Изографы, разумеется, в Москве отыскались, и весьма искусные, но что в том пользы, когда все это люди не того духа, о каковом отеческие предания повествуют? Встарь благочестивые художники, принимаясь за священное художество, постились и молились и производили одинаково, что за большие деньги, что за малые, как того честь возвышенного дела требует. А эти каждый одному пишет рефтью, а другому нефтью372, на краткое время, а не в долготу дней; грунта кладут меловые, слабые, а не лебастровые373, и плавь леностно сразу наводят, не как встарь наводили до четырех и даже до пяти плавей жидкой, как вода, краскою, отчего получалась та дивная нежность, ныне недостижимая. И помимо неаккуратности в художестве, все они сами расслабевши, все друг пред другом величаются, а другого чтоб унизить ни во что вменяют; или еще того хуже, шайками совокупясь, сообща хитрейшие обманы делают, собираются по трактирам и тут вино пьют и свое художество хвалят с кичливою надменностию, а другого рукомесло богохульно называют «адописным»374, а вокруг их всегда как воробьи за совами старьевщики, что разную иконописную старину из рук в руки перепущают, меняют, подменивают, подделывают доски, в трубах коптят, утлизну в них делают и червоточину; из меди разные створы по старому чеканному образцу отливают; амаль в ветхозаветном роде наводят; купели из тазов куют и на них старинные щипаные орлы, какие за Грозного времена были, выставляют и продают неопытным верителям за настоящую грозновскую купель, хотя тех купелей не счесть сколько по Руси ходит, и все это обман и ложь бессовестные. Словом сказать, все эти люди, как черные цыгане лошадьми друг друга обманывают, так и они святынею, и все это при таком с оною обращении, что становится за них стыдно и видишь во всем этом один грех да соблазн и вере поношение. Кто привычку к сему бесстыдству усвоил, тому еще ничего, и из московских охотников многие этою нечестною меною даже интересуются и хвалятся: что-де тот-то того-то так вот Деисусом надул, а этот этого вон как Николою огрел, или каким подлым манером поддельную Владычицу еще подсунул: и все это им заростно375, и друг пред другом один против другого лучше нарохтятся376, как Божьим благословением неопытных верителей морочить, но нам с Левой, как мы были простые деревенские богочтители, все это в той степени непереносно показалось, что мы оба даже заскучали и напал на нас страх.

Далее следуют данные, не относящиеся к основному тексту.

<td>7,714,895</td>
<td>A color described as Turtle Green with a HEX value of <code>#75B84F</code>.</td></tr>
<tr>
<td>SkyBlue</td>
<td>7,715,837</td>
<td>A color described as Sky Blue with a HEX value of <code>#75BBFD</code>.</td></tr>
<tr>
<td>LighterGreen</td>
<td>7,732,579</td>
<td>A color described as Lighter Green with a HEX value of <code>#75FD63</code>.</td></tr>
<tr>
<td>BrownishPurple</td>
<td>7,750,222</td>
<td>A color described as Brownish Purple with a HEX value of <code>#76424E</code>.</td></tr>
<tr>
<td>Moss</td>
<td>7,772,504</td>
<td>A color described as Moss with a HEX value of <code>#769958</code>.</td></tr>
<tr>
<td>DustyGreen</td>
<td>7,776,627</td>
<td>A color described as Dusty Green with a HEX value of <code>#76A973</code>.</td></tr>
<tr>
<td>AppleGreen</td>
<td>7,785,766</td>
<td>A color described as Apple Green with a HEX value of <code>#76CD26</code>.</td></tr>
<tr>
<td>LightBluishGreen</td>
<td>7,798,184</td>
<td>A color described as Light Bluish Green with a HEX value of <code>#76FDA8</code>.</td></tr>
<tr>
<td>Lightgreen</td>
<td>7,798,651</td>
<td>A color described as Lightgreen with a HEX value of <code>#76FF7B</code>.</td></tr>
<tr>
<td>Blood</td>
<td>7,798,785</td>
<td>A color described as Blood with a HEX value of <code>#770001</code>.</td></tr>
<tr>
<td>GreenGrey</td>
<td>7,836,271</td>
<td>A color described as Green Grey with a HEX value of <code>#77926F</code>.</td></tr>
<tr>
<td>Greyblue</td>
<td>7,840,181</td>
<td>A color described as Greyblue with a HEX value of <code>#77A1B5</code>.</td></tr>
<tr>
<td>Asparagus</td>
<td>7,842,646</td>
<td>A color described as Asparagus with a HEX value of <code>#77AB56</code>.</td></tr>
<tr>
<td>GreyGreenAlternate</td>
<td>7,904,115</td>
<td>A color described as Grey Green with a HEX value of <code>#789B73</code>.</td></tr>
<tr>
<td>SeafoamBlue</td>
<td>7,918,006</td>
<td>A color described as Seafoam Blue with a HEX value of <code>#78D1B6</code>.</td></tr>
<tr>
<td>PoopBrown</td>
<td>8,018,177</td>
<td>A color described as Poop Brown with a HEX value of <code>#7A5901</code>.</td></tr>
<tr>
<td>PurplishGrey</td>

«Неужто же,– думаем,– такова она к этому времени стала, наша злосчастная старая вера?» Но и я это думаю, и он, вижу, то же самое в скорбном сердце содержит, а друг другу того не открываем, а только замечаю я, что мой отрок все ищет уединенного места.

Вот я раз гляжу на него, а сам думаю: «Как бы он в смущении чего недолжного не надумал?» – да и говорю:

– Что ты, Левонтий, будто чем закручинился?

А он отвечает:

– Нет,– говорит,– дядя, ничего: это я так.

– Пойдем же, мол, на Боженинову улицу в Эриванский трактир изографов подговаривать. Ноне туда два обещали прийти и древних икон принести. Я уже одну выменял, хочу ноне еще одну достать.

А Левонтий отвечает:

– Нет, сходи ты, дядюшка, а я не пойду.

– Отчего же,– говорю,– ты не пойдешь?

– А так,– отвечает,– мне ноне что-то не по себе.

Ну, я его раз не нужу и два не нужу, а на третий опять зову:

– Пойдем, Левонтьюшка, пойдем, молодчик.

А он умильно кланяется и просит:

– Нету, дядюшка, голубчик белый: позволь мне дома остаться.

– Да что же, мол, Лева, пошел ты мне в содеятели, а все дома да дома сидишь. Этак не велика мне, голубчик, от тебя помощь.

А он:

– Ну родненький, ну батечка, ну Марк Александрыч, государь, не зови меня туда, где едят да пьют и нескладные речи о святыне говорят, а то меня соблазн обдержать может.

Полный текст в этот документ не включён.